Excerpted data:
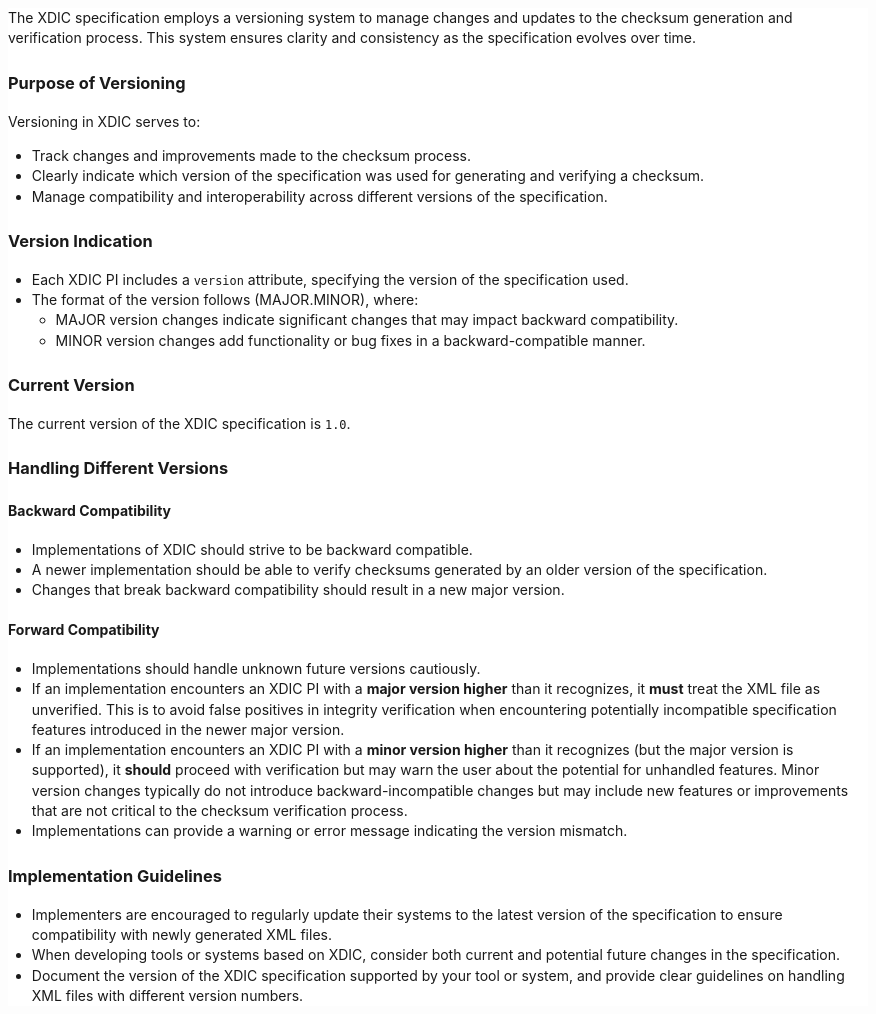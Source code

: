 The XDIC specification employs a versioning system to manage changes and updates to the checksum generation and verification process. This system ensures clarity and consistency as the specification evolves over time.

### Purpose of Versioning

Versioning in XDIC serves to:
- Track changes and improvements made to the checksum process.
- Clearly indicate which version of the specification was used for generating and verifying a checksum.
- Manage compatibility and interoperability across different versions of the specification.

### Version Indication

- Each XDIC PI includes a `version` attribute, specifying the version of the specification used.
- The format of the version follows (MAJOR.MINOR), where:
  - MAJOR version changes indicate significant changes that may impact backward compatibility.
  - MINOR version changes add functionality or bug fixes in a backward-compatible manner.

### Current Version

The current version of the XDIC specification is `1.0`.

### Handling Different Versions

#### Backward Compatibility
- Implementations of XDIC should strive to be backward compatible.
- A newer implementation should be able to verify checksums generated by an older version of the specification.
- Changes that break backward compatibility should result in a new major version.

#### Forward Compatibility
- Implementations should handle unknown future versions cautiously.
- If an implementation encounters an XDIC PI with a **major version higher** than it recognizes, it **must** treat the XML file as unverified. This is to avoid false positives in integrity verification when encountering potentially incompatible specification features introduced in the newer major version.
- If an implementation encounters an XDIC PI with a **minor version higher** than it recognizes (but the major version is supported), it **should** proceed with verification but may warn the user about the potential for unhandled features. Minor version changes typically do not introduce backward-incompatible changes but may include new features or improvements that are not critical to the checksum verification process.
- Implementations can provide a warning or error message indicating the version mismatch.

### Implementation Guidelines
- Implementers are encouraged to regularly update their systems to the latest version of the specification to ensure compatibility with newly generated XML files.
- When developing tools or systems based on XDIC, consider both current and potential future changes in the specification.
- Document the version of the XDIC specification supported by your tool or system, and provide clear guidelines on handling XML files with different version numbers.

* * *

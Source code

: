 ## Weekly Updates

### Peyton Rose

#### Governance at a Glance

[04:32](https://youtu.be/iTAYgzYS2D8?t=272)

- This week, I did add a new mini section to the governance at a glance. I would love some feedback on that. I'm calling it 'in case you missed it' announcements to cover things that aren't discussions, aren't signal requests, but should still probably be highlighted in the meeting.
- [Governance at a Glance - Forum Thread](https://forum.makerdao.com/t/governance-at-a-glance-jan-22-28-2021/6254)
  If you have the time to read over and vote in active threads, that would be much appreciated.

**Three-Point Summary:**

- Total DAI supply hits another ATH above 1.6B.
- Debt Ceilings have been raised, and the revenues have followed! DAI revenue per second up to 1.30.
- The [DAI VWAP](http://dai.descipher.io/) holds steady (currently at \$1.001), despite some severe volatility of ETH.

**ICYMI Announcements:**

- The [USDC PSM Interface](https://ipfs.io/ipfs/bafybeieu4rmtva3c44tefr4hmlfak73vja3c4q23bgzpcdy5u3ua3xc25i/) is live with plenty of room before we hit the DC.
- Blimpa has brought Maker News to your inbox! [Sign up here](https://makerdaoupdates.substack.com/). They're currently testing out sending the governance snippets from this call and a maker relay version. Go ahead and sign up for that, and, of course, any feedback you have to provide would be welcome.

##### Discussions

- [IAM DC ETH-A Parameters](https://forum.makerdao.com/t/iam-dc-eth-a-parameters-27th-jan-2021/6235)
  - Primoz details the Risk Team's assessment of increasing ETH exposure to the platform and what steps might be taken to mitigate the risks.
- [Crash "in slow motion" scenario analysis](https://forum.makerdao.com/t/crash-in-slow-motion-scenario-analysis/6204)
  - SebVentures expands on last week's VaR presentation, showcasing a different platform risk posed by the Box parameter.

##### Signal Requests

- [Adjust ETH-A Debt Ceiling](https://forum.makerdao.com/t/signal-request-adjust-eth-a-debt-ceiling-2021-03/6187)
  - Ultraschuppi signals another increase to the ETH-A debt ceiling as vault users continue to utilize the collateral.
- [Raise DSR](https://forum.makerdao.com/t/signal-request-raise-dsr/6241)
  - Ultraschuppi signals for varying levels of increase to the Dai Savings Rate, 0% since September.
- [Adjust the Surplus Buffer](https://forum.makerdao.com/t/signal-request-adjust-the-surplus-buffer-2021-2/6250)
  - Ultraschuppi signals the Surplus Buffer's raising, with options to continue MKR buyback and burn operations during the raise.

What to work on: The stretch of entries above that starts with the line containing "The current version" and goes on through the line containing "- When developing" is to be transcribed exactly, and no other line is to be transcribed.

Exercise output:
The current version of the XDIC specification is `1.0`.

### Handling Different Versions

#### Backward Compatibility
- Implementations of XDIC should strive to be backward compatible.
- A newer implementation should be able to verify checksums generated by an older version of the specification.
- Changes that break backward compatibility should result in a new major version.

#### Forward Compatibility
- Implementations should handle unknown future versions cautiously.
- If an implementation encounters an XDIC PI with a **major version higher** than it recognizes, it **must** treat the XML file as unverified. This is to avoid false positives in integrity verification when encountering potentially incompatible specification features introduced in the newer major version.
- If an implementation encounters an XDIC PI with a **minor version higher** than it recognizes (but the major version is supported), it **should** proceed with verification but may warn the user about the potential for unhandled features. Minor version changes typically do not introduce backward-incompatible changes but may include new features or improvements that are not critical to the checksum verification process.
- Implementations can provide a warning or error message indicating the version mismatch.

### Implementation Guidelines
- Implementers are encouraged to regularly update their systems to the latest version of the specification to ensure compatibility with newly generated XML files.
- When developing tools or systems based on XDIC, consider both current and potential future changes in the specification.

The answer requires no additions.